Though parents of all backgrounds and income levels are much more distressed than they were before the pandemic, single parents, parents living in poverty and parents of children with disabilities are particularly emotionally taxed, Dr. Fisher said. “Uncertainty is the toxic ingredient” on top of everything else right now for parents, he said. They’re worried about the state of the world, their ability to do their jobs and the virus that still looms. “Child care is one piece of that,” Dr. Fisher said — parents know it can disappear at any moment and upend their fragile balance.

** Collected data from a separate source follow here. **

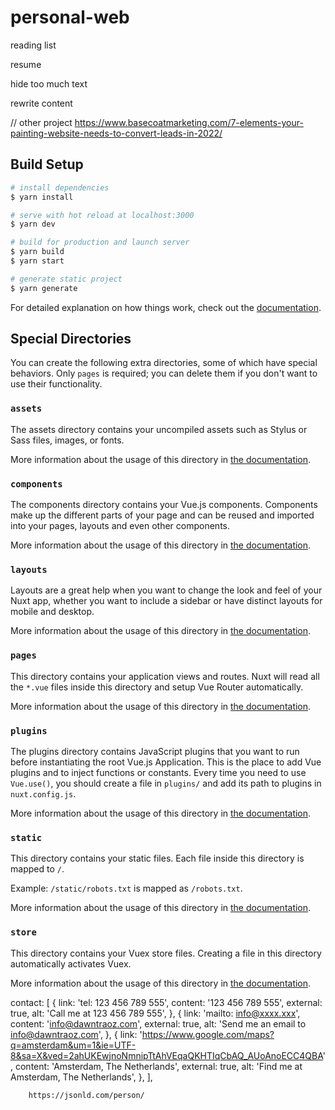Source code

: # personal-web


reading list



resume


hide too much text 

rewrite content

// other project https://www.basecoatmarketing.com/7-elements-your-painting-website-needs-to-convert-leads-in-2022/

## Build Setup

```bash
# install dependencies
$ yarn install

# serve with hot reload at localhost:3000
$ yarn dev

# build for production and launch server
$ yarn build
$ yarn start

# generate static project
$ yarn generate
```

For detailed explanation on how things work, check out the [documentation](https://nuxtjs.org).

## Special Directories

You can create the following extra directories, some of which have special behaviors. Only `pages` is required; you can delete them if you don't want to use their functionality.

### `assets`

The assets directory contains your uncompiled assets such as Stylus or Sass files, images, or fonts.

More information about the usage of this directory in [the documentation](https://nuxtjs.org/docs/2.x/directory-structure/assets).

### `components`

The components directory contains your Vue.js components. Components make up the different parts of your page and can be reused and imported into your pages, layouts and even other components.

More information about the usage of this directory in [the documentation](https://nuxtjs.org/docs/2.x/directory-structure/components).

### `layouts`

Layouts are a great help when you want to change the look and feel of your Nuxt app, whether you want to include a sidebar or have distinct layouts for mobile and desktop.

More information about the usage of this directory in [the documentation](https://nuxtjs.org/docs/2.x/directory-structure/layouts).


### `pages`

This directory contains your application views and routes. Nuxt will read all the `*.vue` files inside this directory and setup Vue Router automatically.

More information about the usage of this directory in [the documentation](https://nuxtjs.org/docs/2.x/get-started/routing).

### `plugins`

The plugins directory contains JavaScript plugins that you want to run before instantiating the root Vue.js Application. This is the place to add Vue plugins and to inject functions or constants. Every time you need to use `Vue.use()`, you should create a file in `plugins/` and add its path to plugins in `nuxt.config.js`.

More information about the usage of this directory in [the documentation](https://nuxtjs.org/docs/2.x/directory-structure/plugins).

### `static`

This directory contains your static files. Each file inside this directory is mapped to `/`.

Example: `/static/robots.txt` is mapped as `/robots.txt`.

More information about the usage of this directory in [the documentation](https://nuxtjs.org/docs/2.x/directory-structure/static).

### `store`

This directory contains your Vuex store files. Creating a file in this directory automatically activates Vuex.

More information about the usage of this directory in [the documentation](https://nuxtjs.org/docs/2.x/directory-structure/store).


contact: [
          {
            link: 'tel: 123 456 789 555',
            content: '123 456 789 555',
            external: true,
            alt: 'Call me at 123 456 789 555',
          },
          {
            link: 'mailto: info@xxxx.xxx',
            content: 'info@dawntraoz.com',
            external: true,
            alt: 'Send me an email to info@dawntraoz.com',
          },
          {
            link: 'https://www.google.com/maps?q=amsterdam&um=1&ie=UTF-8&sa=X&ved=2ahUKEwjnoNmnipTtAhVEqaQKHTIqCbAQ_AUoAnoECC4QBA',
            content: 'Amsterdam, The Netherlands',
            external: true,
            alt: 'Find me at Amsterdam, The Netherlands',
          },
        ],


        https://jsonld.com/person/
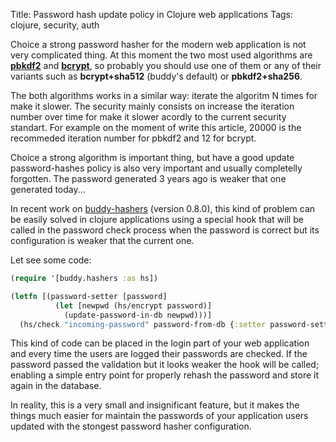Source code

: Title: Password hash update policy in Clojure web applications
Tags: clojure, security, auth

Choice a strong password hasher for the modern web application is not very
complicated thing. At this moment the two most used algorithms are [**pbkdf2**][2]
and [**bcrypt**][3], so probably you should use one of them or any of their variants
such as **bcrypt+sha512** (buddy's default) or **pbkdf2+sha256**.

The both algorithms works in a similar way: iterate the algoritm N times for make
it slower. The security mainly consists on increase the iteration number over
time for make it slower acordly to the current security standart. For example on
the moment of write this article, 20000 is the recommeded iteration number for
pbkdf2 and 12 for bcrypt.

Choice a strong algorithm is important thing, but have a good update
password-hashes policy is also very important and usually completelly forgotten.
The password generated 3 years ago is weaker that one generated today...

In recent work on [buddy-hashers][1] (version 0.8.0), this kind of problem can be
easily solved in clojure applications using a special hook that will be called
in the password check process when the password is correct but its configuration
is weaker that the current one.

Let see some code:

```clojure
(require '[buddy.hashers :as hs])

(letfn [(password-setter [password]
          (let [newpwd (hs/encrypt password)]
            (update-password-in-db newpwd)))]
  (hs/check "incoming-password" password-from-db {:setter password-setter}))
```

This kind of code can be placed in the login part of your web application
and every time the users are logged their passwords are checked. If the password
passed the validation but it looks weaker the hook will be called; enabling a
simple entry point for properly rehash the password and store it again in the
database.

In reality, this is a very small and insignificant feature, but it makes the things
much easier for maintain the passwords of your application users updated with the
stongest password hasher configuration.

[1]: https://github.com/funcool/buddy-hashers
[2]: https://en.wikipedia.org/wiki/PBKDF2
[3]: https://en.wikipedia.org/wiki/Bcrypt
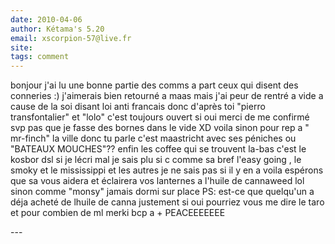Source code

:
```yaml
---
date: 2010-04-06
author: Kétama's 5.20
email: xscorpion-57@live.fr
site: 
tags: comment
---
```


<p>bonjour j'ai lu une bonne partie des comms a part ceux qui disent des conneries :) j'aimerais bien retourné a maas mais j'ai peur de rentré a vide a cause de la soi disant loi anti francais donc d'après toi &quot;pierro transfontalier&quot; et &quot;lolo&quot; c'est toujours ouvert si oui merci de me confirmé svp pas que je fasse des bornes dans le vide XD voila sinon pour rep a &quot; mr-finch&quot; la ville donc tu parle c'est maastricht avec ses péniches ou &quot;BATEAUX MOUCHES&quot;?? enfin les coffee qui se trouvent la-bas c'est le kosbor dsl si je lécri mal je sais plu si c comme sa bref l'easy going , le smoky et le mississippi et les autres je ne sais pas si il y en a voila espérons que sa vous aidera et éclairera vos lanternes a l'huile de cannaweed lol sinon comme &quot;monsy&quot; jamais dormi sur place  PS: est-ce que quelqu'un a déja acheté de lhuile de canna justement si oui pourriez vous me dire le taro et pour combien de ml merki bcp a + PEACEEEEEEE </p>
---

Jacqueline Sievert, 36, thought she had finally solved her day care problems when she found a spot for her 14-month-old child after being on waiting lists for months in Hamburg, N.Y., just outside of Buffalo. A few days before her son was supposed to start at the center, she got a message telling her that the day care was closed immediately and indefinitely. Ms. Sievert looked up the center on the website for New York State’s Office of Children and Family Services and found that its license had been suspended indefinitely for multiple serious violations, including children left without “competent supervision.”
This week, Ms. Sievert’s mother is watching her son, but that’s not a workable solution for her and her husband. “I’m not sure what we’ll do next week now; we’re piecing it together. Neither of us have careers where we can easily watch an active 1-year-old for the entire day,” she said. Ms. Sievert manages a team at a commercial bank and her husband is an operations lead at a large company.
About three hundred miles east in Albany, Ms. Stenta said that she and her husband are “exhausted.” She doesn’t know what the fix might be to secure day care services for her sons in the near term. They don’t live near extended family, and making child care arrangements has always been more of a hardship for parents of children with disabilities, even in nonpandemic times.
“There’s certainly no social structures in place for this,” Ms. Stenta said.